● TASK INPUT:
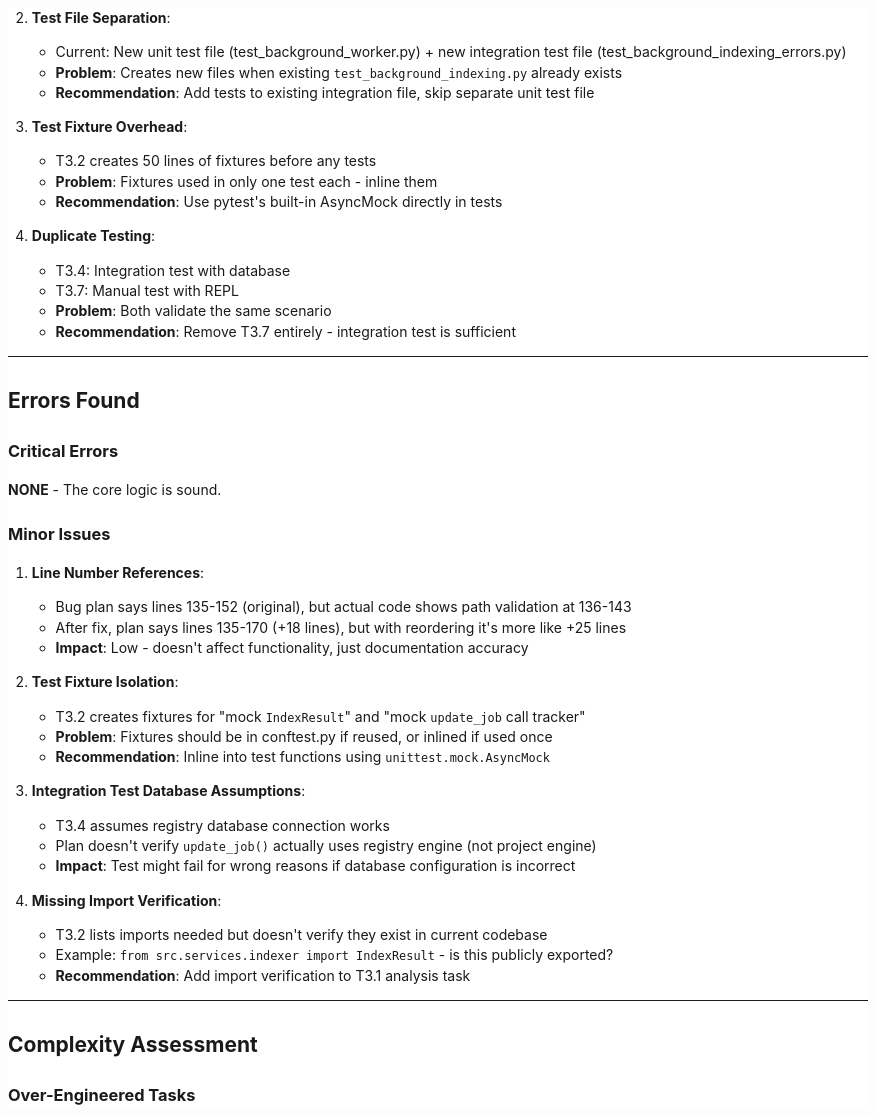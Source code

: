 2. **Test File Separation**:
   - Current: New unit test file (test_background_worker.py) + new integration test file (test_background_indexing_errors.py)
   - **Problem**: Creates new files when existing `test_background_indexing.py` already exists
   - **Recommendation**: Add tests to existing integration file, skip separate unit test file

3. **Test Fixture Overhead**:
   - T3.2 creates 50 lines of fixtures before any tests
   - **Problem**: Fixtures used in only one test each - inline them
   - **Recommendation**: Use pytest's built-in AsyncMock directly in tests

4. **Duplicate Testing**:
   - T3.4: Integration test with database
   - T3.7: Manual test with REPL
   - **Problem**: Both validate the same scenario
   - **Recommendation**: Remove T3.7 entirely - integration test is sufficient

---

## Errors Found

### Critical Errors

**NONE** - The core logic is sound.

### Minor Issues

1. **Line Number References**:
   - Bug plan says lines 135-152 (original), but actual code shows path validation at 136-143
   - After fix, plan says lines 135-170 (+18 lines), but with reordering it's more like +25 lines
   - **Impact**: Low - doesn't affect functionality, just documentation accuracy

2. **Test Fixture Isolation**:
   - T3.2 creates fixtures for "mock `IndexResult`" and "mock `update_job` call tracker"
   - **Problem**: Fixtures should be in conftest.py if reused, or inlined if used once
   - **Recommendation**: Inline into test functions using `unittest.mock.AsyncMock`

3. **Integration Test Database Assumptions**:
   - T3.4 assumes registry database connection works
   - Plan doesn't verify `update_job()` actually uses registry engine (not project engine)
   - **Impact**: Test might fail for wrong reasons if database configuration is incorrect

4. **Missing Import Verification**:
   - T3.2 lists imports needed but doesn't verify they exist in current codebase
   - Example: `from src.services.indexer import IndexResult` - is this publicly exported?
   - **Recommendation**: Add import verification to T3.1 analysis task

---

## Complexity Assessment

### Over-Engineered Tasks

● YOUR TASK: Looking at the data above, write out exactly the lines that start at the one containing "- **Recommendation**: Add tests" and end at the one containing "- T3.2 lists"; include both and nothing beyond.

● ANSWER FOR THIS EXERCISE:
   - **Recommendation**: Add tests to existing integration file, skip separate unit test file

3. **Test Fixture Overhead**:
   - T3.2 creates 50 lines of fixtures before any tests
   - **Problem**: Fixtures used in only one test each - inline them
   - **Recommendation**: Use pytest's built-in AsyncMock directly in tests

4. **Duplicate Testing**:
   - T3.4: Integration test with database
   - T3.7: Manual test with REPL
   - **Problem**: Both validate the same scenario
   - **Recommendation**: Remove T3.7 entirely - integration test is sufficient

---

## Errors Found

### Critical Errors

**NONE** - The core logic is sound.

### Minor Issues

1. **Line Number References**:
   - Bug plan says lines 135-152 (original), but actual code shows path validation at 136-143
   - After fix, plan says lines 135-170 (+18 lines), but with reordering it's more like +25 lines
   - **Impact**: Low - doesn't affect functionality, just documentation accuracy

2. **Test Fixture Isolation**:
   - T3.2 creates fixtures for "mock `IndexResult`" and "mock `update_job` call tracker"
   - **Problem**: Fixtures should be in conftest.py if reused, or inlined if used once
   - **Recommendation**: Inline into test functions using `unittest.mock.AsyncMock`

3. **Integration Test Database Assumptions**:
   - T3.4 assumes registry database connection works
   - Plan doesn't verify `update_job()` actually uses registry engine (not project engine)
   - **Impact**: Test might fail for wrong reasons if database configuration is incorrect

4. **Missing Import Verification**:
   - T3.2 lists imports needed but doesn't verify they exist in current codebase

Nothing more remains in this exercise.